Con la autorización de Miguel Ángel Santos Ramírez, Puntos y Comas comparte el cuento Collar de oro.
Por Miguel Ángel Santos Ramírez
Ciudad de México, 13 de abril (SinEmbargo).– El niño y el gato se miraban de frente; el uno anhelaba por fin poder devorar al otro, pero ninguno de los dos estaba dispuesto a asumir la soledad que le traería comerse a su compañero. Y, de pronto, estaban de nuevo acurrucados en la esquina de aquella casa en ruinas, como si nada hubiera pasado. Dormían juntos bajo el montón de trapos deshilachados para procurarse calor.
Al despertar, el niño asomó la cabeza por el rincón de donde se habían desprendido unos ladrillos, ahí encontró un trozo de pan que había guardado el día anterior. Buscó con la vista por la habitación y, entre los escombros, vio la cola negra del gato deslizarse suavemente. El niño se levantó después de apartar los trapos viejos y avanzó hacia el gato. El animal emitió un ronroneo cuando el pequeño pasó la mano por su lomo. El niño le ofreció la mitad del pedazo de pan, pero el gato ya había encontrado su alimento, llevaba entre los dientes el cuerpo desgarrado de un roedor. Se sentaron y comieron juntos con la mirada perdida en la ventana sin cristal.
Afuera se sentía frío. El día era gris, como todo en aquel barrio. Las calles estaban repletas de basura acumulada por semanas. El gato husmeaba en la basura y, de vez en cuando, la revolvía con una pata, pero nunca encontraba nada particularmente útil y regresaba a caminar al lado del niño. Ambos se dirigían a la casa del hombre de la nariz torcida, con la esperanza de que les diera agua o comida a cambio de un trabajo.
Entraron al edificio. Hacía tiempo que ya no tenían que llamar a la puerta porque se había desprendido de las bisagras y nadie se había tomado el tiempo de volverla a colocar. Pasaron junto a una pareja de mujeres desnudas que dormían en uno de los rincones. El gato saltó sobre las piernas de una de ellas y esta emitió un quejido ronco sin moverse. Alcanzaron las escaleras y tuvieron que pasar por encima del cuerpo inmóvil de un hombre calvo que tenía una jeringa ensartada en el brazo izquierdo. Los peldaños de madera rechinaban bajo los pies del niño. Finalmente llegaron al piso superior y se encontraron con la puerta de la habitación abierta. Adentro no había nadie más que una anciana sentada sobre un huacal. La vieja sostenía una revista frente a sí, pero, por su expresión, parecía ser incapaz de leerla. Cuando advirtió la presencia del niño, dejó la revista a un lado y volteó.
—Hola, pequeño, acércate.
El niño desvió la mirada y se mantuvo parado junto a la puerta. El gato se acomodó sobre sus zapatos agujerados.
—Vienes a buscar a Beto, ¿no? Ayer en la noche salió con una mujer y no ha regresado —dijo la anciana con una voz lenta y pesada.
El niño asintió y bajó la vista hacia el gato que se encontraba lamiendo una de sus patas.
—¿Cómo se llama?
El pequeño miró a la mujer y de repente sintió miedo. Movió el pie y el gato se apartó. Luego, ambos ya se encontraban bajando las escaleras. Al niño le sorprendió no encontrar al hombre calvo tirado sobre los escalones, pero más le sorprendió verlo caminando normalmente como si minutos antes no hubiera parecido más muerto que el desayuno del gato.

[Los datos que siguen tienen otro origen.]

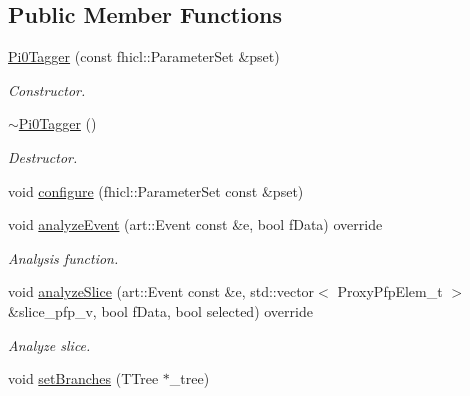 \subsection*{Public Member Functions}
\begin{DoxyCompactItemize}
\item 
\hyperlink{classanalysis_1_1Pi0Tagger_a39627bb5408b7dbecaa2d0e21d0b9899}{Pi0\+Tagger} (const fhicl\+::\+Parameter\+Set \&pset)
\begin{DoxyCompactList}\small\item\em Constructor. \end{DoxyCompactList}\item 
\hyperlink{classanalysis_1_1Pi0Tagger_af054b6d41d9454f6ecc1891fcea24bca}{$\sim$\+Pi0\+Tagger} ()\hypertarget{classanalysis_1_1Pi0Tagger_af054b6d41d9454f6ecc1891fcea24bca}{}\label{classanalysis_1_1Pi0Tagger_af054b6d41d9454f6ecc1891fcea24bca}

\begin{DoxyCompactList}\small\item\em Destructor. \end{DoxyCompactList}\item 
void \hyperlink{classanalysis_1_1Pi0Tagger_a7daaccd1915ec191491536016e3564a8}{configure} (fhicl\+::\+Parameter\+Set const \&pset)
\item 
void \hyperlink{classanalysis_1_1Pi0Tagger_a0a67b1b24417d854f946cd8f5e88771f}{analyze\+Event} (art\+::\+Event const \&e, bool f\+Data) override\hypertarget{classanalysis_1_1Pi0Tagger_a0a67b1b24417d854f946cd8f5e88771f}{}\label{classanalysis_1_1Pi0Tagger_a0a67b1b24417d854f946cd8f5e88771f}

\begin{DoxyCompactList}\small\item\em Analysis function. \end{DoxyCompactList}\item 
void \hyperlink{classanalysis_1_1Pi0Tagger_a98c8d3f92ce5a5fa1f45537a19671cdd}{analyze\+Slice} (art\+::\+Event const \&e, std\+::vector$<$ Proxy\+Pfp\+Elem\+\_\+t $>$ \&slice\+\_\+pfp\+\_\+v, bool f\+Data, bool selected) override
\begin{DoxyCompactList}\small\item\em Analyze slice. \end{DoxyCompactList}\item 
void \hyperlink{classanalysis_1_1Pi0Tagger_a300c79be4d79c50d28347b4ae6270029}{set\+Branches} (T\+Tree $\ast$\+\_\+tree)\hypertarget{classanalysis_1_1Pi0Tagger_a300c79be4d79c50d28347b4ae6270029}{}\label{classanalysis_1_1Pi0Tagger_a300c79be4d79c50d28347b4ae6270029}


\end{DoxyCompactItemize}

Cuando salían del edificio, se toparon con el hombre de la nariz torcida, quien los miró fijamente con esos grandes ojos rojos.
—¿Adónde vas, cabroncito? —dijo el hombre mientras se acomodaba el pantalón. El niño dio un paso atrás y el gato lo siguió—. Te tengo un trabajito. ¿Puedes hacerlo?
El niño asintió.
2
En la avenida los coches pasaban rugiendo a gran velocidad. El niño observaba esto sentado junto a la caja vacía de un teléfono público. El gato caminaba dando vueltas a su alrededor mientras maullaba impacientemente. El hombre de la nariz torcida, al que la mujer llamaba Beto, le había encargado sentarse ahí hasta que llegara alguien a darle instrucciones. Él, por supuesto, no se había negado.
Empezaba a hacer un poco de calor en la calle. Sin embargo, el sol solo asomaba algunos de sus rayos, pues el cielo estaba lleno de nubes. Las personas pasaban de un lado a otro y, de repente, la calle se encontró totalmente repleta de gente. Asimismo, el tránsito en la avenida se había detenido y los cláxones sonaban insistentemente. Una señora que llevaba de la mano a una niña pequeña se detuvo frente al niño y al gato, y los miró a ambos. Buscó en su bolso y sacó una torta envuelta con una servilleta, la cual le entregó al niño. Mientras él tomaba la torta, se fijó en la cara de la niña, que lo observaba con un gesto de disgusto. Seguramente, esa torta había sido de ella. El niño partió la torta a la mitad y le entregó la mitad más pequeña al gato. Cuando terminó de comer su mitad, volteó a un lado y vio que el gato había dejado el pan y sólo se había comido el jamón y el queso. Entonces, el niño recogió el pan y lo comió sin importarle que estuviera sucio.
Al poco rato de haber comido, se le acercó un hombre joven que llevaba puesto un gorro gris. Llevaba en la mano una mochila pequeña. El niño tomó la mochila, pues sabía que era lo que Beto le había encargado hacer.
—Dale la mochila a un hombre de barba larga que lleva una playera con un dragón. Él te va a dar otra mochila igual. Se la vas a llevar a Beto —dijo el hombre del gorro y se alejó por donde había llegado.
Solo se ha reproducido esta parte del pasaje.